4) Ron Paul/Rick Santorum: Both Paul and Santorum had some really good answers, but they also both went astray. Although I genuinely admire Rick Santorum’s passionate ferocity, it’s just not presidential. Ron Paul, being Ron Paul, managed to sound just enough false notes to turn people off.

6) Rick Perry: He had a lot more energy and fire tonight. That’s good. He also scored some points by smacking Anderson Cooper around a bit and by questioning whether we should continue to fund the UN, but this was a poor performance overall. At times Perry was a little incoherent, his overdone attack on Mitt Romney for supposedly hiring illegal immigrants was just lame, he’s still a little too Texas-focused in his answers, and his speaking style features a lot of awkward pauses. This is not a performance that’s going to reassure anyone that he can handle debating Obama.

7) Loser: Herman Cain: The debate started with pretty much everyone else on the stage attacking Cain’s 9-9-9 plan and honestly, he didn’t do a very good job of defending the plan. This was a debate where 9-9-9 was a weakness for Cain, instead of a strength. Additionally, Cooper brought up a comment Cain had made earlier in the day.

Cain was asked if Al-Qaeda had one American prisoner and demanded that he free everyone at Gitmo in exchange for him, would he consider doing that? Cain said that he would.

This is the equivalent of being tossed a fat, underhanded softball right over the middle of the plate, swinging, missing, and accidentally knocking yourself unconscious with the bat. Cain has come across as not knowing much about foreign policy to begin with and whiffing so badly on such an easy question really makes him look bad.

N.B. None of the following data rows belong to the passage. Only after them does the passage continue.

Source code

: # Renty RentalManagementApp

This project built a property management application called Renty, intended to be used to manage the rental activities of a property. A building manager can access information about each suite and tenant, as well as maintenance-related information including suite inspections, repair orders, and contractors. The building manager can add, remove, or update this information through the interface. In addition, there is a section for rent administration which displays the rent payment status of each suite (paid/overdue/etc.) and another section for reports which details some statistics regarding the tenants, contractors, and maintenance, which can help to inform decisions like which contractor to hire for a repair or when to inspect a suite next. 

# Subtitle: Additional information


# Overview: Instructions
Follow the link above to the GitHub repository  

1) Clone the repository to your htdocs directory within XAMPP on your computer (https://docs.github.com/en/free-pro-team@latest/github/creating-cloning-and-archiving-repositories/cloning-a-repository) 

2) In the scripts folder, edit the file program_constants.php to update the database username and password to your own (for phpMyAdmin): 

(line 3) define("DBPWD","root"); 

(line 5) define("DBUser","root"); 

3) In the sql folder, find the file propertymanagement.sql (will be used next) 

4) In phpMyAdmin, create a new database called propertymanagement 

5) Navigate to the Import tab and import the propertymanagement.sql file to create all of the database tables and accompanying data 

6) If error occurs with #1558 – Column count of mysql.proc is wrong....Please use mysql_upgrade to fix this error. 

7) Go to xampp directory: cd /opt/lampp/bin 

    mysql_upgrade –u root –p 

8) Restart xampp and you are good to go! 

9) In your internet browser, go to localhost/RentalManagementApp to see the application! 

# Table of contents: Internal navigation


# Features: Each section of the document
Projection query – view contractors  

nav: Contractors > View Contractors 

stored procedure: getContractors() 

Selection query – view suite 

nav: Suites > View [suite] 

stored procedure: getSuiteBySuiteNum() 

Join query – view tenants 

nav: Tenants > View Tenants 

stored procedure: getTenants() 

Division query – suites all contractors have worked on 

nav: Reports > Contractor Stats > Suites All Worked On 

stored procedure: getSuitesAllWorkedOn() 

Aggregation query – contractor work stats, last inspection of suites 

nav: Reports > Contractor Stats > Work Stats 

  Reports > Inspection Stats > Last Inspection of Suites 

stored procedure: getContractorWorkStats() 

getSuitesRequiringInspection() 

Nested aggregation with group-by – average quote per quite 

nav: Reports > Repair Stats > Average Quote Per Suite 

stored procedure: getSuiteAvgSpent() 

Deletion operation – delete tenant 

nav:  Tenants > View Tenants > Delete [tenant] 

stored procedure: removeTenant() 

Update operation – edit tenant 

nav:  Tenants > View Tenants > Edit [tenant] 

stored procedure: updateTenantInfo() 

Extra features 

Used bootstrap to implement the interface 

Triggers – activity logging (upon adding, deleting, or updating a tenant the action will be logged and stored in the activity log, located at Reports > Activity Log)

When he was asked about this during the debate, he responded by saying he stood by his answer, but that he wouldn’t negotiate with terrorists — which, of course, makes no sense.

Although Cain was likable, pleasant, and generally sounded pretty good, he was exposed so badly in those two areas that it’s likely to cost him some support this week. He needs to regroup, better prepare to defend his plan and bone up on foreign policy in a hurry.

* This part was added to the original post.